Required work:
The answer must consist of every line in the data that contains "sets".

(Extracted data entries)
=== Section Start ===
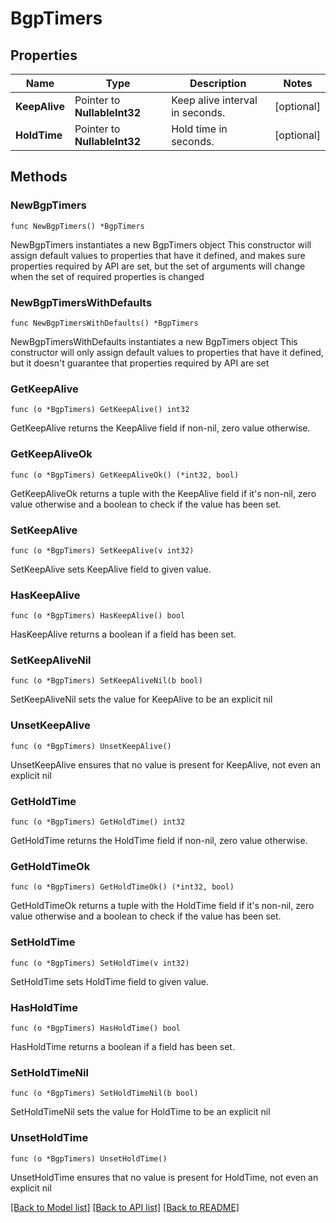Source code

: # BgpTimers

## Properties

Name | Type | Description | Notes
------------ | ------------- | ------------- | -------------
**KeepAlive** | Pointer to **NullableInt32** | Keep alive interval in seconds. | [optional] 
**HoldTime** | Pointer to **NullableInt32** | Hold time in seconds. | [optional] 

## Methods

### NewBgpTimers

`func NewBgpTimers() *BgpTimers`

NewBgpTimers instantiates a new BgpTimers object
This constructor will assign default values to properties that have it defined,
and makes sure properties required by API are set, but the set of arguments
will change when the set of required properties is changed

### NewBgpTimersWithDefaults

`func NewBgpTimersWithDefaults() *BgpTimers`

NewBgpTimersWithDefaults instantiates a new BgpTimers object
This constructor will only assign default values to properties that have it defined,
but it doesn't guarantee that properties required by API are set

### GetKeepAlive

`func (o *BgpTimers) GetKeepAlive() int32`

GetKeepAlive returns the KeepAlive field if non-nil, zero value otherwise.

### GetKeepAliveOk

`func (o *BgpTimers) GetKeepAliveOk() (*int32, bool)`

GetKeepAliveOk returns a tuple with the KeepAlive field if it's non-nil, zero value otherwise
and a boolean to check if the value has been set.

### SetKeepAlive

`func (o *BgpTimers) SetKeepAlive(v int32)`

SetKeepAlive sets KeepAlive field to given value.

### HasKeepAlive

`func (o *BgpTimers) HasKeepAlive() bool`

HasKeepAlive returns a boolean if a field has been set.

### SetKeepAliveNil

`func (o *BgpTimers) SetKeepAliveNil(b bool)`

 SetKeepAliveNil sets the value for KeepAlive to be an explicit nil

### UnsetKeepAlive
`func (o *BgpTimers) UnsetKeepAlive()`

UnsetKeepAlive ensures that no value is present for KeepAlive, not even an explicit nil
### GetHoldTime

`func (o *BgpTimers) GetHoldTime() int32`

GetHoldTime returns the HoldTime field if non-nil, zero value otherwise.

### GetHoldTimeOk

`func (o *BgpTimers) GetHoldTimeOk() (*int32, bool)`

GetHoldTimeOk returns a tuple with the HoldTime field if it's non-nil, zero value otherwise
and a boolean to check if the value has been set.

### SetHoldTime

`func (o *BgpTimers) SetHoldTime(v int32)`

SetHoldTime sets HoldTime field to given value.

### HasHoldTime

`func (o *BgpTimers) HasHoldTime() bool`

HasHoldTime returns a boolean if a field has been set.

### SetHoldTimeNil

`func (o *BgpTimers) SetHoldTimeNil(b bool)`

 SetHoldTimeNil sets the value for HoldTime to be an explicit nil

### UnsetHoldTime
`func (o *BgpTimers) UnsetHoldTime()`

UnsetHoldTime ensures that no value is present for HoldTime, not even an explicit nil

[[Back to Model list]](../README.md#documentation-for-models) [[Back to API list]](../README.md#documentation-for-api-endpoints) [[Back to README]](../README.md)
=== Section End ===
=== Section Start ===
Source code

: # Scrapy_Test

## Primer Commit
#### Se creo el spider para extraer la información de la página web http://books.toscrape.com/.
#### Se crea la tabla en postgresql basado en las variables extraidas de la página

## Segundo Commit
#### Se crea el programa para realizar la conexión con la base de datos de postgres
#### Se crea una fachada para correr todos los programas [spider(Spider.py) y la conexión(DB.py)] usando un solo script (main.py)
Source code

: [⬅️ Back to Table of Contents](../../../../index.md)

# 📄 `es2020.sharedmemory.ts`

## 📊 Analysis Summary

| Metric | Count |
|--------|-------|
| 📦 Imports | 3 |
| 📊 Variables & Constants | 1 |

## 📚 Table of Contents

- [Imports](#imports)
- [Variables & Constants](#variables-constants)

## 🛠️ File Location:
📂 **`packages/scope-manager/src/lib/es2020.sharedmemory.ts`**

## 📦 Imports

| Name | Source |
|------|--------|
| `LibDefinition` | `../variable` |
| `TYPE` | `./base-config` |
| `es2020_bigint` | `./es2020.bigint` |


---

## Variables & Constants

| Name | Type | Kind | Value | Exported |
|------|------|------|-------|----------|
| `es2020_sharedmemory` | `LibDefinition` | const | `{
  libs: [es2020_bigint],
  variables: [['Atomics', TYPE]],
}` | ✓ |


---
=== Section End ===
Solution for this task:
SetKeepAlive sets KeepAlive field to given value.
 SetKeepAliveNil sets the value for KeepAlive to be an explicit nil
SetHoldTime sets HoldTime field to given value.
 SetHoldTimeNil sets the value for HoldTime to be an explicit nil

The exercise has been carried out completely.